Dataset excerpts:

↓

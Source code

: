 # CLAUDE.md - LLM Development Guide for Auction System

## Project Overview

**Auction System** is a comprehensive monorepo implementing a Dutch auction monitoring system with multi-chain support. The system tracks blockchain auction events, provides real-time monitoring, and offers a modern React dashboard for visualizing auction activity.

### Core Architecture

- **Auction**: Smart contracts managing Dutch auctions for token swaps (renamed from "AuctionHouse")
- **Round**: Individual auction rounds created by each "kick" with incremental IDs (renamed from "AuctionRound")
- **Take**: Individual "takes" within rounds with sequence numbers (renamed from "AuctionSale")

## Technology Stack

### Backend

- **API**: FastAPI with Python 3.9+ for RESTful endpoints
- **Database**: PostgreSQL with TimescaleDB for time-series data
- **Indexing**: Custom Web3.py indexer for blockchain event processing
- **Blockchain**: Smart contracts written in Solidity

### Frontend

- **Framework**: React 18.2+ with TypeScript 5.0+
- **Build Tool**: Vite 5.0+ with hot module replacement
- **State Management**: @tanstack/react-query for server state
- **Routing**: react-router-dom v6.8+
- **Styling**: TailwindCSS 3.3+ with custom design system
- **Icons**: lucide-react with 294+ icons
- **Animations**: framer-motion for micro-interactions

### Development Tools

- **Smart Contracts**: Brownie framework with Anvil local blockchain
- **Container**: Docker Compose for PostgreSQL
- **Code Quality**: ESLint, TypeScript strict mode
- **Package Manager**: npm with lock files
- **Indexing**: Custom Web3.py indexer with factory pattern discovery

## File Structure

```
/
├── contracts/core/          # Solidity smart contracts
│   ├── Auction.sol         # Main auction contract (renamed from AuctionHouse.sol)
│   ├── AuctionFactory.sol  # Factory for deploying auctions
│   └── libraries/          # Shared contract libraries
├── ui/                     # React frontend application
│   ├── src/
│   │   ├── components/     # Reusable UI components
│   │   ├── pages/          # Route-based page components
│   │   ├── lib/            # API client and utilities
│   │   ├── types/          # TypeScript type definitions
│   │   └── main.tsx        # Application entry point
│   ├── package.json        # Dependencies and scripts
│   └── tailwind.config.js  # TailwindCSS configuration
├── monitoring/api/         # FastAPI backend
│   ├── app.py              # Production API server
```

↑

PROBLEM REQUIREMENTS: Print every record exactly, so that each word matches what is written above.

FINISHED TASK:
Source code

: # CLAUDE.md - LLM Development Guide for Auction System

## Project Overview

**Auction System** is a comprehensive monorepo implementing a Dutch auction monitoring system with multi-chain support. The system tracks blockchain auction events, provides real-time monitoring, and offers a modern React dashboard for visualizing auction activity.

### Core Architecture

- **Auction**: Smart contracts managing Dutch auctions for token swaps (renamed from "AuctionHouse")
- **Round**: Individual auction rounds created by each "kick" with incremental IDs (renamed from "AuctionRound")
- **Take**: Individual "takes" within rounds with sequence numbers (renamed from "AuctionSale")

## Technology Stack

### Backend

- **API**: FastAPI with Python 3.9+ for RESTful endpoints
- **Database**: PostgreSQL with TimescaleDB for time-series data
- **Indexing**: Custom Web3.py indexer for blockchain event processing
- **Blockchain**: Smart contracts written in Solidity

### Frontend

- **Framework**: React 18.2+ with TypeScript 5.0+
- **Build Tool**: Vite 5.0+ with hot module replacement
- **State Management**: @tanstack/react-query for server state
- **Routing**: react-router-dom v6.8+
- **Styling**: TailwindCSS 3.3+ with custom design system
- **Icons**: lucide-react with 294+ icons
- **Animations**: framer-motion for micro-interactions

### Development Tools

- **Smart Contracts**: Brownie framework with Anvil local blockchain
- **Container**: Docker Compose for PostgreSQL
- **Code Quality**: ESLint, TypeScript strict mode
- **Package Manager**: npm with lock files
- **Indexing**: Custom Web3.py indexer with factory pattern discovery

## File Structure

```
/
├── contracts/core/          # Solidity smart contracts
│   ├── Auction.sol         # Main auction contract (renamed from AuctionHouse.sol)
│   ├── AuctionFactory.sol  # Factory for deploying auctions
│   └── libraries/          # Shared contract libraries
├── ui/                     # React frontend application
│   ├── src/
│   │   ├── components/     # Reusable UI components
│   │   ├── pages/          # Route-based page components
│   │   ├── lib/            # API client and utilities
│   │   ├── types/          # TypeScript type definitions
│   │   └── main.tsx        # Application entry point
│   ├── package.json        # Dependencies and scripts
│   └── tailwind.config.js  # TailwindCSS configuration
├── monitoring/api/         # FastAPI backend
│   ├── app.py              # Production API server
```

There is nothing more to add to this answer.